From Silence to Strategy — Why Manufacturers Can’t Stay Passive Anymore
For a long time, many tattoo and cosmetic product manufacturers have treated regulation as something that happens “to” the industry, not something the industry helps shape. That approach might have worked when oversight was inconsistent, enforcement was slow, and the public conversation was limited. It does not work anymore.
Over the last decade, the global regulatory environment has changed. Enforcement has expanded across borders. Documentation expectations have increased. And adverse event awareness—both formal and informal—has created a new kind of accountability that can escalate quickly, regardless of whether a manufacturer has ever had an issue before.
This is not about fear. It’s about reality.
When manufacturers remain silent, decisions still get made. Standards still get drafted. Rules still get written. The only difference is who gets to define what is “reasonable,” what is “safe,” and what is “acceptable” in practice.
Manufacturers are uniquely positioned to contribute what most conversations lack: technical feasibility, real-world factory constraints, accurate knowledge of raw materials and formulations, and the operational reality of how products move through the market. Without that input, regulation tends to default to models borrowed from pharmaceuticals, medical devices, or conventional cosmetics—frameworks that often fail to fit body art products and how they are actually used.

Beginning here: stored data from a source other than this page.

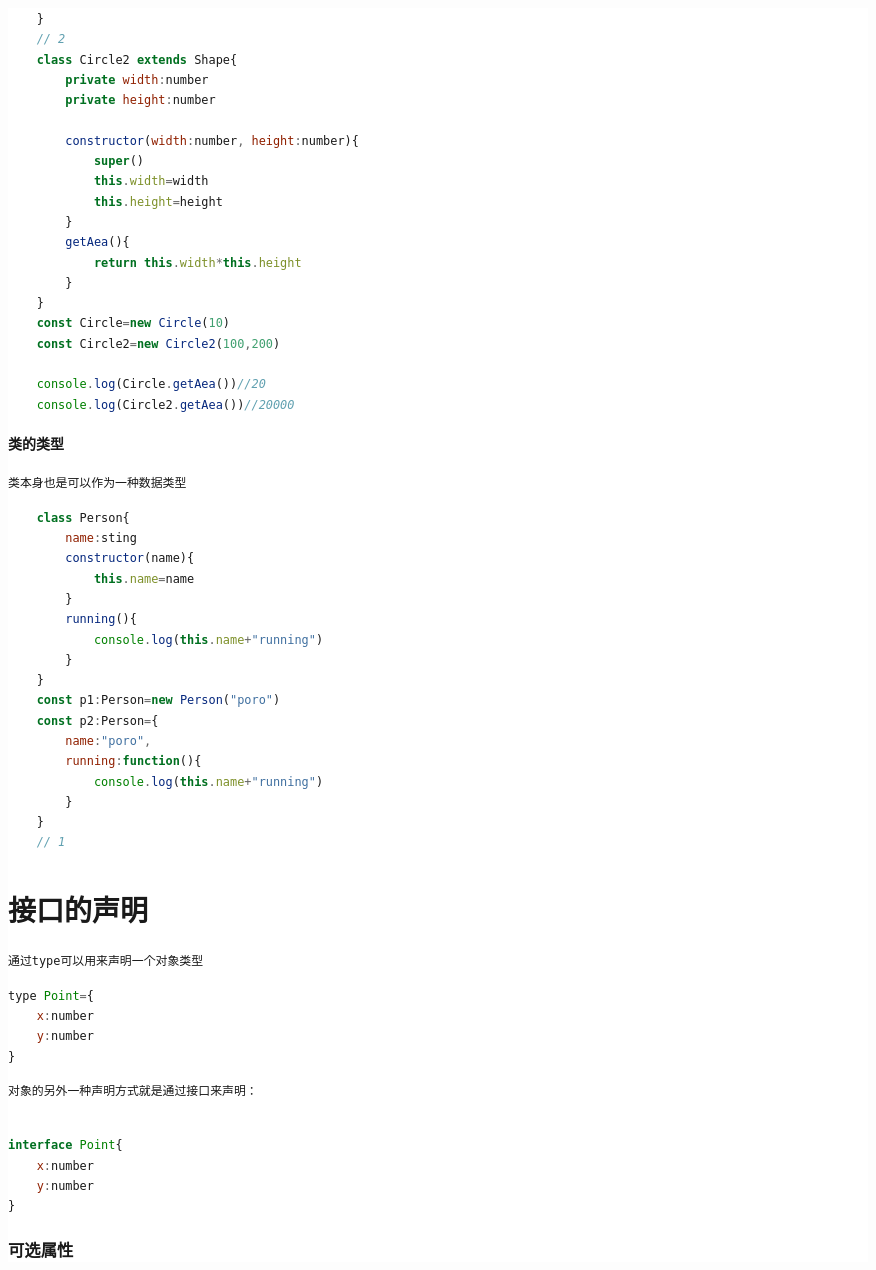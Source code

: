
 ```javascript
    }
    // 2
    class Circle2 extends Shape{
        private width:number
        private height:number

        constructor(width:number, height:number){
            super()
            this.width=width
            this.height=height
        }
        getAea(){
            return this.width*this.height
        }
    }
    const Circle=new Circle(10)
    const Circle2=new Circle2(100,200)

    console.log(Circle.getAea())//20
    console.log(Circle2.getAea())//20000

```
#### 类的类型
    类本身也是可以作为一种数据类型
``` javascript 
    class Person{
        name:sting
        constructor(name){
            this.name=name
        }
        running(){
            console.log(this.name+"running")
        }
    }
    const p1:Person=new Person("poro")
    const p2:Person={
        name:"poro",
        running:function(){
            console.log(this.name+"running")
        }
    }
    // 1
```
# 接口的声明
    通过type可以用来声明一个对象类型
```javascript
type Point={
    x:number
    y:number
}

```
    对象的另外一种声明方式就是通过接口来声明：
```javascript

interface Point{
    x:number
    y:number
}
```
### 可选属性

The outcome is predictable: unrealistic compliance demands, broad restrictions on materials without workable alternatives, and “one-size-fits-all” requirements that punish small and mid-sized producers the hardest.

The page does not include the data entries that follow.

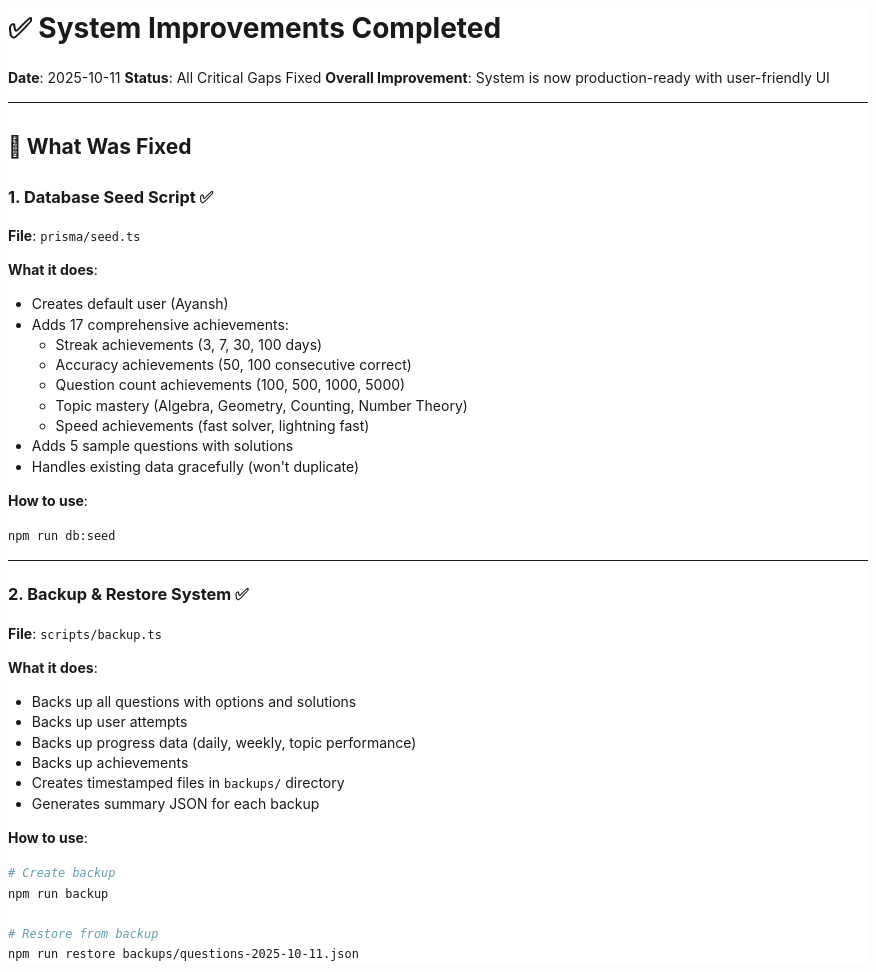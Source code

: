 # ✅ System Improvements Completed

**Date**: 2025-10-11
**Status**: All Critical Gaps Fixed
**Overall Improvement**: System is now production-ready with user-friendly UI

---

## 🎯 What Was Fixed

### 1. **Database Seed Script** ✅

**File**: `prisma/seed.ts`

**What it does**:

- Creates default user (Ayansh)
- Adds 17 comprehensive achievements:
  - Streak achievements (3, 7, 30, 100 days)
  - Accuracy achievements (50, 100 consecutive correct)
  - Question count achievements (100, 500, 1000, 5000)
  - Topic mastery (Algebra, Geometry, Counting, Number Theory)
  - Speed achievements (fast solver, lightning fast)
- Adds 5 sample questions with solutions
- Handles existing data gracefully (won't duplicate)

**How to use**:

```bash
npm run db:seed
```

---

### 2. **Backup & Restore System** ✅

**File**: `scripts/backup.ts`

**What it does**:

- Backs up all questions with options and solutions
- Backs up user attempts
- Backs up progress data (daily, weekly, topic performance)
- Backs up achievements
- Creates timestamped files in `backups/` directory
- Generates summary JSON for each backup

**How to use**:

```bash
# Create backup
npm run backup

# Restore from backup
npm run restore backups/questions-2025-10-11.json
```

Participation is no longer a luxury. It is now a survival requirement.
In practical terms, participation means showing up. It means joining trade groups and industry alliances. It means supporting research and surveillance models. It means contributing to safety standards development. It means having a seat at the table before the table is set without you.
The goal is not to slow progress. The goal is to ensure progress is accurate, science-based, and grounded in manufacturing reality—so that responsible companies can continue operating and the public can benefit from improved standards without destroying the industry that supplies the products.